▶ Aim of the exercise
Write the lines out again, from the top of the material to the line containing "[🔧 Jenkins Pipeline](#-jenkins-pipeline)", pictures excluded.

Content starts

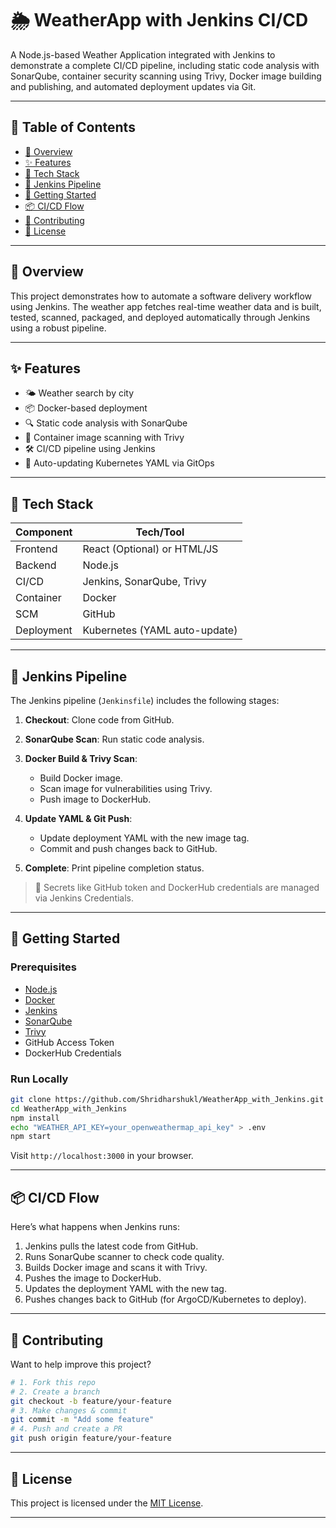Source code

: # 🌦️ WeatherApp with Jenkins CI/CD

A Node.js-based Weather Application integrated with Jenkins to demonstrate a complete CI/CD pipeline, including static code analysis with SonarQube, container security scanning using Trivy, Docker image building and publishing, and automated deployment updates via Git.

---

## 📌 Table of Contents

* [📖 Overview](#-overview)
* [✨ Features](#-features)
* [🧰 Tech Stack](#-tech-stack)
* [🔧 Jenkins Pipeline](#-jenkins-pipeline)
* [🚀 Getting Started](#-getting-started)
* [📦 CI/CD Flow](#-cicd-flow)
* [🤝 Contributing](#-contributing)
* [📄 License](#-license)

---

## 📖 Overview

This project demonstrates how to automate a software delivery workflow using Jenkins. The weather app fetches real-time weather data and is built, tested, scanned, packaged, and deployed automatically through Jenkins using a robust pipeline.

---

## ✨ Features

* 🌤️ Weather search by city
* 📦 Docker-based deployment
* 🔍 Static code analysis with SonarQube
* 🔐 Container image scanning with Trivy
* 🛠️ CI/CD pipeline using Jenkins
* 🔄 Auto-updating Kubernetes YAML via GitOps

---

## 🧰 Tech Stack

| Component  | Tech/Tool                     |
| ---------- | ----------------------------- |
| Frontend   | React (Optional) or HTML/JS   |
| Backend    | Node.js                       |
| CI/CD      | Jenkins, SonarQube, Trivy     |
| Container  | Docker                        |
| SCM        | GitHub                        |
| Deployment | Kubernetes (YAML auto-update) |

---

## 🔧 Jenkins Pipeline

The Jenkins pipeline (`Jenkinsfile`) includes the following stages:

1. **Checkout**: Clone code from GitHub.
2. **SonarQube Scan**: Run static code analysis.
3. **Docker Build & Trivy Scan**:

   * Build Docker image.
   * Scan image for vulnerabilities using Trivy.
   * Push image to DockerHub.
4. **Update YAML & Git Push**:

   * Update deployment YAML with the new image tag.
   * Commit and push changes back to GitHub.
5. **Complete**: Print pipeline completion status.

> 🔐 Secrets like GitHub token and DockerHub credentials are managed via Jenkins Credentials.

---

## 🚀 Getting Started

### Prerequisites

* [Node.js](https://nodejs.org/)
* [Docker](https://www.docker.com/)
* [Jenkins](https://www.jenkins.io/)
* [SonarQube](https://www.sonarsource.com/)
* [Trivy](https://aquasecurity.github.io/trivy/)
* GitHub Access Token
* DockerHub Credentials

### Run Locally

```bash
git clone https://github.com/Shridharshukl/WeatherApp_with_Jenkins.git
cd WeatherApp_with_Jenkins
npm install
echo "WEATHER_API_KEY=your_openweathermap_api_key" > .env
npm start
```

Visit `http://localhost:3000` in your browser.

---

## 📦 CI/CD Flow

Here’s what happens when Jenkins runs:

1. Jenkins pulls the latest code from GitHub.
2. Runs SonarQube scanner to check code quality.
3. Builds Docker image and scans it with Trivy.
4. Pushes the image to DockerHub.
5. Updates the deployment YAML with the new tag.
6. Pushes changes back to GitHub (for ArgoCD/Kubernetes to deploy).

---

## 🤝 Contributing

Want to help improve this project?

```bash
# 1. Fork this repo
# 2. Create a branch
git checkout -b feature/your-feature
# 3. Make changes & commit
git commit -m "Add some feature"
# 4. Push and create a PR
git push origin feature/your-feature
```

---

## 📄 License

This project is licensed under the [MIT License](LICENSE).

---
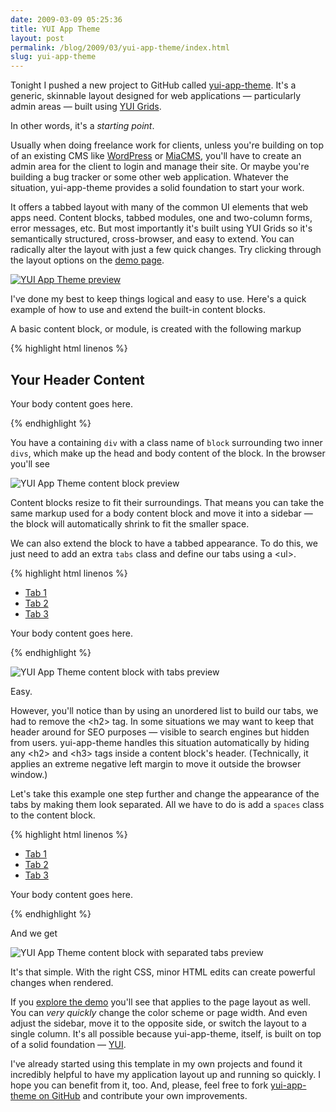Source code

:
 ```yaml
---
date: 2009-03-09 05:25:36
title: YUI App Theme
layout: post
permalink: /blog/2009/03/yui-app-theme/index.html
slug: yui-app-theme
---
```

Tonight I pushed a new project to GitHub called [yui-app-theme](http://github.com/tylerhall/yui-app-theme/). It's a generic, skinnable layout designed for web applications &mdash; particularly admin areas &mdash; built using [YUI Grids](http://developer.yahoo.com/yui/grids/).

In other words, it's a *starting point*.

Usually when doing freelance work for clients, unless you're building on top of an existing CMS like [WordPress](http://wordpress.org/) or [MiaCMS](http://miacms.org/), you'll have to create an admin area for the client to login and manage their site. Or maybe you're building a bug tracker or some other web application. Whatever the situation, yui-app-theme provides a solid foundation to start your work.

It offers a tabbed layout with many of the common UI elements that web apps need. Content blocks, tabbed modules, one and two-column forms, error messages, etc. But most importantly it's built using YUI Grids so it's semantically structured, cross-browser, and easy to extend. You can radically alter the layout with just a few quick changes. Try clicking through the layout options on the [demo page](http://clickontyler.com/yui-app-theme/).

[![YUI App Theme preview](http://cdn.clickontyler.com/blog/yuiapp-ss4.20090308235541.png)](http://clickontyler.com/yui-app-theme/)

I've done my best to keep things logical and easy to use. Here's a quick example of how to use and extend the built-in content blocks.

A basic content block, or module, is created with the following markup

{% highlight html linenos %}
<div class="block">
    <div class="hd">
        <h2>Your Header Content</h2>
    </div>
    <div class="bd">
        <p>Your body content goes here.</p>
    </div>
</div>
{% endhighlight %}

You have a containing `div` with a class name of `block` surrounding two inner `divs`, which make up the head and body content of the block. In the browser you'll see

![YUI App Theme content block preview](http://cdn.clickontyler.com/blog/yuiapp-ss1.20090308235539.png)

Content blocks resize to fit their surroundings. That means you can take the same markup used for a body content block and move it into a sidebar &mdash; the block will automatically shrink to fit the smaller space.

We can also extend the block to have a tabbed appearance. To do this, we just need to add an extra `tabs` class and define our tabs using a &lt;ul&gt;.

{% highlight html linenos %}
<div class="block tabs">
    <div class="hd">
        <ul>
            <li class="active"><a href="#">Tab 1</a></li>
            <li><a href="#">Tab 2</a></li>
            <li><a href="#">Tab 3</a></li>
        </ul>
        <div class="clear"></div>
    </div>
    <div class="bd">
        <p>Your body content goes here.</p>
    </div>
</div>
{% endhighlight %}

![YUI App Theme content block with tabs preview](http://cdn.clickontyler.com/blog/yuiapp-ss2.20090308235540.png)

Easy.

However, you'll notice than by using an unordered list to build our tabs, we had to remove the &lt;h2&gt; tag. In some situations we may want to keep that header around for SEO purposes &mdash; visible to search engines but hidden from users. yui-app-theme handles this situation automatically by hiding any &lt;h2&gt; and &lt;h3&gt; tags inside a content block's header. (Technically, it applies an extreme negative left margin to move it outside the browser window.)

Let's take this example one step further and change the appearance of the tabs by making them look separated. All we have to do is add a `spaces` class to the content block.

{% highlight html linenos %}
<div class="block tabs spaces">
    <div class="hd">
        <ul>
            <li class="active"><a href="#">Tab 1</a></li>
            <li><a href="#">Tab 2</a></li>
            <li><a href="#">Tab 3</a></li>
        </ul>
        <div class="clear"></div>
    </div>
    <div class="bd">
        <p>Your body content goes here.</p>
    </div>
</div>
{% endhighlight %}

And we get

![YUI App Theme content block with separated tabs preview](http://cdn.clickontyler.com/blog/yuiapp-ss3.20090308235540.png)

It's that simple. With the right CSS, minor HTML edits can create powerful changes when rendered.

If you [explore the demo](http://clickontyler.com/yui-app-theme/) you'll see that applies to the page layout as well. You can *very quickly* change the color scheme or page width. And even adjust the sidebar, move it to the opposite side, or switch the layout to a single column. It's all possible because yui-app-theme, itself, is built on top of a solid foundation &mdash; [YUI](http://developer.yahoo.com/yui/).

I've already started using this template in my own projects and found it incredibly helpful to have my application layout up and running so quickly. I hope you can benefit from it, too. And, please, feel free to fork [yui-app-theme on GitHub](http://github.com/tylerhall/yui-app-theme/) and contribute your own improvements.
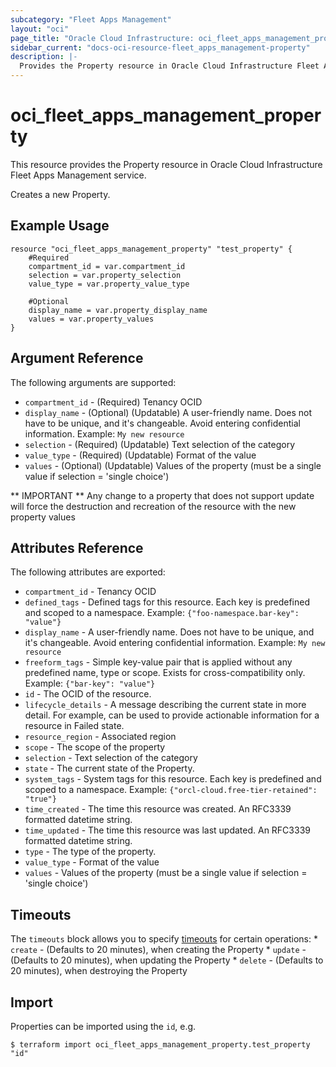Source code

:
 ```yaml
---
subcategory: "Fleet Apps Management"
layout: "oci"
page_title: "Oracle Cloud Infrastructure: oci_fleet_apps_management_property"
sidebar_current: "docs-oci-resource-fleet_apps_management-property"
description: |-
  Provides the Property resource in Oracle Cloud Infrastructure Fleet Apps Management service
---
```


# oci_fleet_apps_management_property
This resource provides the Property resource in Oracle Cloud Infrastructure Fleet Apps Management service.

Creates a new Property.


## Example Usage

```hcl
resource "oci_fleet_apps_management_property" "test_property" {
	#Required
	compartment_id = var.compartment_id
	selection = var.property_selection
	value_type = var.property_value_type

	#Optional
	display_name = var.property_display_name
	values = var.property_values
}
```

## Argument Reference

The following arguments are supported:

* `compartment_id` - (Required) Tenancy OCID
* `display_name` - (Optional) (Updatable) A user-friendly name. Does not have to be unique, and it's changeable. Avoid entering confidential information.  Example: `My new resource` 
* `selection` - (Required) (Updatable) Text selection of the category
* `value_type` - (Required) (Updatable) Format of the value
* `values` - (Optional) (Updatable) Values of the property (must be a single value if selection = 'single choice')


** IMPORTANT **
Any change to a property that does not support update will force the destruction and recreation of the resource with the new property values

## Attributes Reference

The following attributes are exported:

* `compartment_id` - Tenancy OCID
* `defined_tags` - Defined tags for this resource. Each key is predefined and scoped to a namespace. Example: `{"foo-namespace.bar-key": "value"}` 
* `display_name` - A user-friendly name. Does not have to be unique, and it's changeable. Avoid entering confidential information.  Example: `My new resource` 
* `freeform_tags` - Simple key-value pair that is applied without any predefined name, type or scope. Exists for cross-compatibility only. Example: `{"bar-key": "value"}` 
* `id` - The OCID of the resource.
* `lifecycle_details` - A message describing the current state in more detail. For example, can be used to provide actionable information for a resource in Failed state.
* `resource_region` - Associated region
* `scope` - The scope of the property
* `selection` - Text selection of the category
* `state` - The current state of the Property.
* `system_tags` - System tags for this resource. Each key is predefined and scoped to a namespace. Example: `{"orcl-cloud.free-tier-retained": "true"}` 
* `time_created` - The time this resource was created. An RFC3339 formatted datetime string.
* `time_updated` - The time this resource was last updated. An RFC3339 formatted datetime string.
* `type` - The type of the property.
* `value_type` - Format of the value
* `values` - Values of the property (must be a single value if selection = 'single choice')

## Timeouts

The `timeouts` block allows you to specify [timeouts](https://registry.terraform.io/providers/oracle/oci/latest/docs/guides/changing_timeouts) for certain operations:
	* `create` - (Defaults to 20 minutes), when creating the Property
	* `update` - (Defaults to 20 minutes), when updating the Property
	* `delete` - (Defaults to 20 minutes), when destroying the Property


## Import

Properties can be imported using the `id`, e.g.

```
$ terraform import oci_fleet_apps_management_property.test_property "id"
```

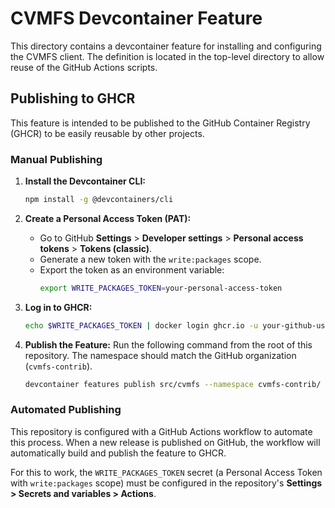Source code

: # CVMFS Devcontainer Feature

This directory contains a devcontainer feature for installing and configuring the CVMFS client. The definition is located in the top-level directory to allow reuse of the GitHub Actions scripts.

## Publishing to GHCR

This feature is intended to be published to the GitHub Container Registry (GHCR) to be easily reusable by other projects.

### Manual Publishing

1.  **Install the Devcontainer CLI:**
    ```bash
    npm install -g @devcontainers/cli
    ```

2.  **Create a Personal Access Token (PAT):**
    *   Go to GitHub **Settings** > **Developer settings** > **Personal access tokens** > **Tokens (classic)**.
    *   Generate a new token with the `write:packages` scope.
    *   Export the token as an environment variable:
        ```bash
        export WRITE_PACKAGES_TOKEN=your-personal-access-token
        ```

3.  **Log in to GHCR:**
    ```bash
    echo $WRITE_PACKAGES_TOKEN | docker login ghcr.io -u your-github-username --password-stdin
    ```

4.  **Publish the Feature:**
    Run the following command from the root of this repository. The namespace should match the GitHub organization (`cvmfs-contrib`).
    ```bash
    devcontainer features publish src/cvmfs --namespace cvmfs-contrib/
    ```

### Automated Publishing

This repository is configured with a GitHub Actions workflow to automate this process. When a new release is published on GitHub, the workflow will automatically build and publish the feature to GHCR.

For this to work, the `WRITE_PACKAGES_TOKEN` secret (a Personal Access Token with `write:packages` scope) must be configured in the repository's **Settings > Secrets and variables > Actions**.
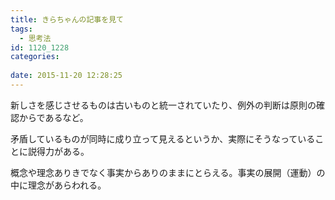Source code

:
 ```yaml
---
title: きらちゃんの記事を見て
tags:
  - 思考法
id: 1120_1228
categories:
   
date: 2015-11-20 12:28:25
---
```


新しさを感じさせるものは古いものと統一されていたり、例外の判断は原則の確認からであるなど。

矛盾しているものが同時に成り立って見えるというか、実際にそうなっていることに説得力がある。

概念や理念ありきでなく事実からありのままにとらえる。事実の展開（運動）の中に理念があらわれる。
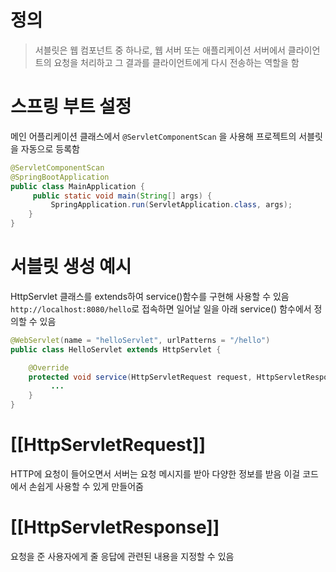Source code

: # 정의

> 서블릿은 웹 컴포넌트 중 하나로, 웹 서버 또는 애플리케이션 서버에서 클라이언트의 요청을 처리하고 그 결과를 클라이언트에게 다시 전송하는 역할을 함

# 스프링 부트 설정

메인 어플리케이션 클래스에서 `@ServletComponentScan` 을 사용해 프로젝트의 서블릿을 자동으로 등록함
```java
@ServletComponentScan
@SpringBootApplication
public class MainApplication {
     public static void main(String[] args) {
         SpringApplication.run(ServletApplication.class, args);
    }
}
```

# 서블릿 생성 예시

HttpServlet 클래스를 extends하여 service()함수를 구현해 사용할 수 있음
`http://localhost:8080/hello`로 접속하면 일어날 일을 아래 service() 함수에서 정의할 수 있음
```java
@WebServlet(name = "helloServlet", urlPatterns = "/hello")
public class HelloServlet extends HttpServlet {

	@Override
    protected void service(HttpServletRequest request, HttpServletResponse response) throws ServletException, IOException {
         ...
    }
}
```

# [[HttpServletRequest]]
HTTP에 요청이 들어오면서 서버는 요청 메시지를 받아 다양한 정보를 받음
이걸 코드에서 손쉽게 사용할 수 있게 만들어줌

# [[HttpServletResponse]]
요청을 준 사용자에게 줄 응답에 관련된 내용을 지정할 수 있음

Content ends

▶ Response to the task
Source code

: # 🌦️ WeatherApp with Jenkins CI/CD

A Node.js-based Weather Application integrated with Jenkins to demonstrate a complete CI/CD pipeline, including static code analysis with SonarQube, container security scanning using Trivy, Docker image building and publishing, and automated deployment updates via Git.

---

## 📌 Table of Contents

* [📖 Overview](#-overview)
* [✨ Features](#-features)
* [🧰 Tech Stack](#-tech-stack)
* [🔧 Jenkins Pipeline](#-jenkins-pipeline)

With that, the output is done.